Course: Advanced Geocomputing | UW-Madison
Instructor: Song Gao
In this repository, I performed 3 tasks in total. (1) Math computation for geometries, (2) GeoData operation, (3) K-means clustering.
GeoData (geographic data) will be applied in my project, so the coordinates will be defined by latitudes and longitudes, which refer to y-coordinates and x-coordinates respectively in Cassette coordinates.
In this task, I performed general mathematical computation to calculate/determine the centroid of a polygon.
The procedure contains 3 steps:
Step 1. Set up classes of Point, Polyline, and Polygon.
Step 2. Set up functions (methods) in each class.
Step 3. Demonstrate the functionality of these class at the end
The method in Polyline class allows users to calcuate the length
The method in the Polygon class allows users to
(1) calculate the area
(2) get the coordinate of the centroid of a polygon
(3) determine 4 boundaries of the minimum envelope which may be referred to as Bounding Box.
In this task, I'll use pandas, Geopandas, json, and numpy libraries for reading and loading the data retrieved from Flickr. Using shapely along with pylab to visualize the location of data, then creating a convex hull for the data in a city. The purpose of convex hull is used to visualize the minimum geographic extent of a cluster. In this task, the data is classified by its location, which is the city they belong to, instead of applying the clustering algorithm to classify them.
In this task, I'll manually create a K-means clustering function. Different from the existing K-means you can get in other libraries, my K-means uses GeoDataFrame as the input. It would make geodata users process the data easier, it also demonstrates my ability to create and customize the functions as needed.

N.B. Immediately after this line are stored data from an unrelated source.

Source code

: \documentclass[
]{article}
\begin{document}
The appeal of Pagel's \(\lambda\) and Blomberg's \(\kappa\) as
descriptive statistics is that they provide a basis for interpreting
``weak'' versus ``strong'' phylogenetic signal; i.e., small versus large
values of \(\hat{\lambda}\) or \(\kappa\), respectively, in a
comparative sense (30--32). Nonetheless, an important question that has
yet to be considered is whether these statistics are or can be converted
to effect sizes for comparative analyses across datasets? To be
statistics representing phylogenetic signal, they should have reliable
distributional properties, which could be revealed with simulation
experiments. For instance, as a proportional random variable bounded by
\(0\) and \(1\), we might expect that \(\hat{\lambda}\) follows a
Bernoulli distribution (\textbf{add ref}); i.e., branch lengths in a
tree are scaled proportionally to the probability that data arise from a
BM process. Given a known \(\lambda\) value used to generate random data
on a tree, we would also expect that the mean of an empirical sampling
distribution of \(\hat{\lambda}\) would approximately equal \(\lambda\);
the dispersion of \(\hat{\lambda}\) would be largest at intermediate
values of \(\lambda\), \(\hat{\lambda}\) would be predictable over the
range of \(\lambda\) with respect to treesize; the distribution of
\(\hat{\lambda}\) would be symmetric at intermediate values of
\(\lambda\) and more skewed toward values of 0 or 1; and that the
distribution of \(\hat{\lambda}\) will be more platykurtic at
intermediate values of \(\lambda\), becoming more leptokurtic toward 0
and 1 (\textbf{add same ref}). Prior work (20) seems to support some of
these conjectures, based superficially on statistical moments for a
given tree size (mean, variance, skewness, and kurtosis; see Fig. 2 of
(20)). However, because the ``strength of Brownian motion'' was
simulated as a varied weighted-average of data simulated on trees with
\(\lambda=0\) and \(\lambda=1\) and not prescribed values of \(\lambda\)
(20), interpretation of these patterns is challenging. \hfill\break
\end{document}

This task demonstrated the ability to use the machine learning kit to perform different clustering methods. You could also compare the K-means result in Sciki-learn with my K-means method in the previous task to check whether they have nearly the same functionality. Other than these, I also compare the result of DBSCAN with K-means to determine which one is the better way to classify the data in my case.